Task goal >> Copy every line from the records below that holds the word "Speed".

[Source data]
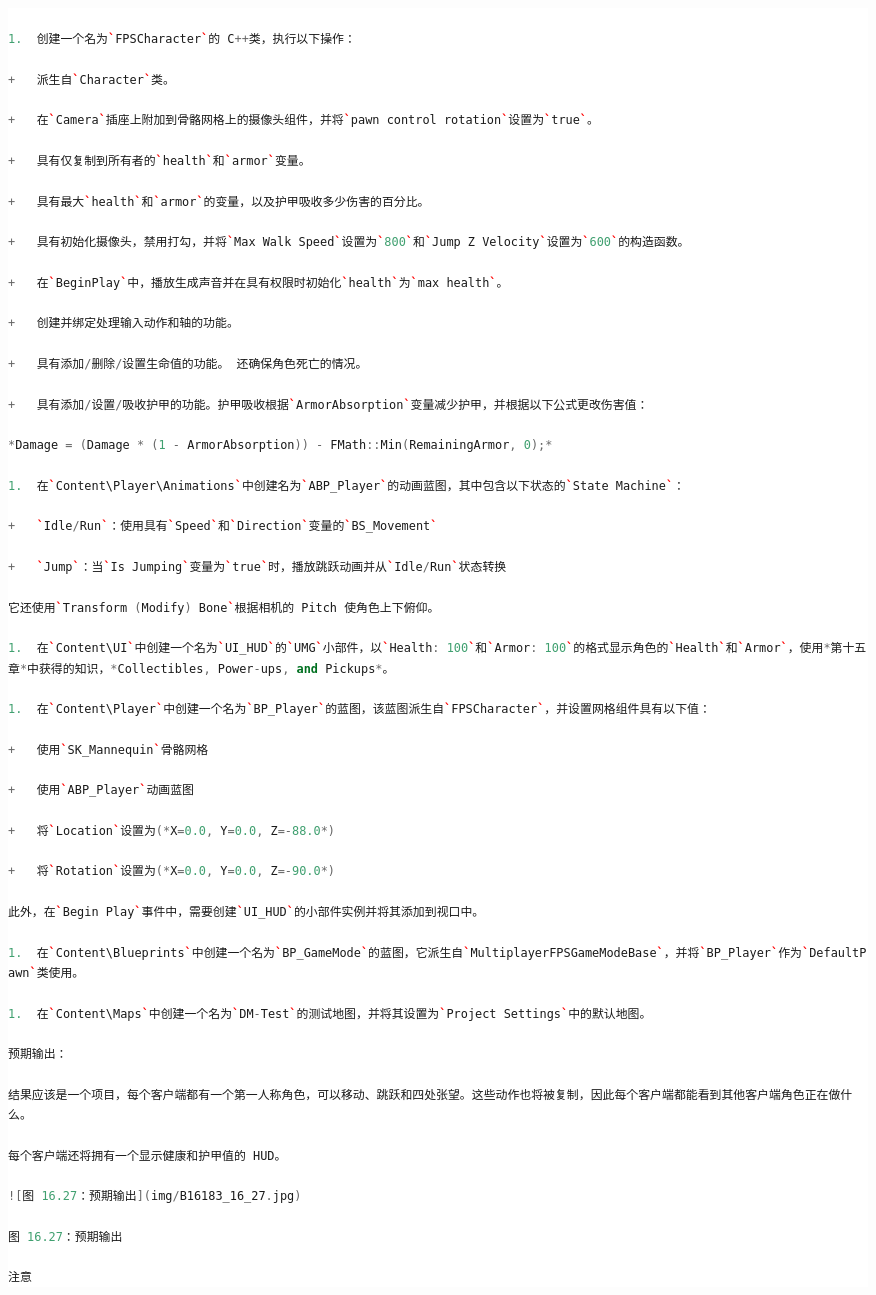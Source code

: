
 ```cpp

1.  创建一个名为`FPSCharacter`的 C++类，执行以下操作：

+   派生自`Character`类。

+   在`Camera`插座上附加到骨骼网格上的摄像头组件，并将`pawn control rotation`设置为`true`。

+   具有仅复制到所有者的`health`和`armor`变量。

+   具有最大`health`和`armor`的变量，以及护甲吸收多少伤害的百分比。

+   具有初始化摄像头，禁用打勾，并将`Max Walk Speed`设置为`800`和`Jump Z Velocity`设置为`600`的构造函数。

+   在`BeginPlay`中，播放生成声音并在具有权限时初始化`health`为`max health`。

+   创建并绑定处理输入动作和轴的功能。

+   具有添加/删除/设置生命值的功能。 还确保角色死亡的情况。

+   具有添加/设置/吸收护甲的功能。护甲吸收根据`ArmorAbsorption`变量减少护甲，并根据以下公式更改伤害值：

*Damage = (Damage * (1 - ArmorAbsorption)) - FMath::Min(RemainingArmor, 0);*

1.  在`Content\Player\Animations`中创建名为`ABP_Player`的动画蓝图，其中包含以下状态的`State Machine`：

+   `Idle/Run`：使用具有`Speed`和`Direction`变量的`BS_Movement`

+   `Jump`：当`Is Jumping`变量为`true`时，播放跳跃动画并从`Idle/Run`状态转换

它还使用`Transform (Modify) Bone`根据相机的 Pitch 使角色上下俯仰。

1.  在`Content\UI`中创建一个名为`UI_HUD`的`UMG`小部件，以`Health: 100`和`Armor: 100`的格式显示角色的`Health`和`Armor`，使用*第十五章*中获得的知识，*Collectibles, Power-ups, and Pickups*。

1.  在`Content\Player`中创建一个名为`BP_Player`的蓝图，该蓝图派生自`FPSCharacter`，并设置网格组件具有以下值：

+   使用`SK_Mannequin`骨骼网格

+   使用`ABP_Player`动画蓝图

+   将`Location`设置为(*X=0.0, Y=0.0, Z=-88.0*)

+   将`Rotation`设置为(*X=0.0, Y=0.0, Z=-90.0*)

此外，在`Begin Play`事件中，需要创建`UI_HUD`的小部件实例并将其添加到视口中。

1.  在`Content\Blueprints`中创建一个名为`BP_GameMode`的蓝图，它派生自`MultiplayerFPSGameModeBase`，并将`BP_Player`作为`DefaultPawn`类使用。

1.  在`Content\Maps`中创建一个名为`DM-Test`的测试地图，并将其设置为`Project Settings`中的默认地图。

预期输出：

结果应该是一个项目，每个客户端都有一个第一人称角色，可以移动、跳跃和四处张望。这些动作也将被复制，因此每个客户端都能看到其他客户端角色正在做什么。

每个客户端还将拥有一个显示健康和护甲值的 HUD。

![图 16.27：预期输出](img/B16183_16_27.jpg)

图 16.27：预期输出

注意

```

The answer >>
+   具有初始化摄像头，禁用打勾，并将`Max Walk Speed`设置为`800`和`Jump Z Velocity`设置为`600`的构造函数。
+   `Idle/Run`：使用具有`Speed`和`Direction`变量的`BS_Movement`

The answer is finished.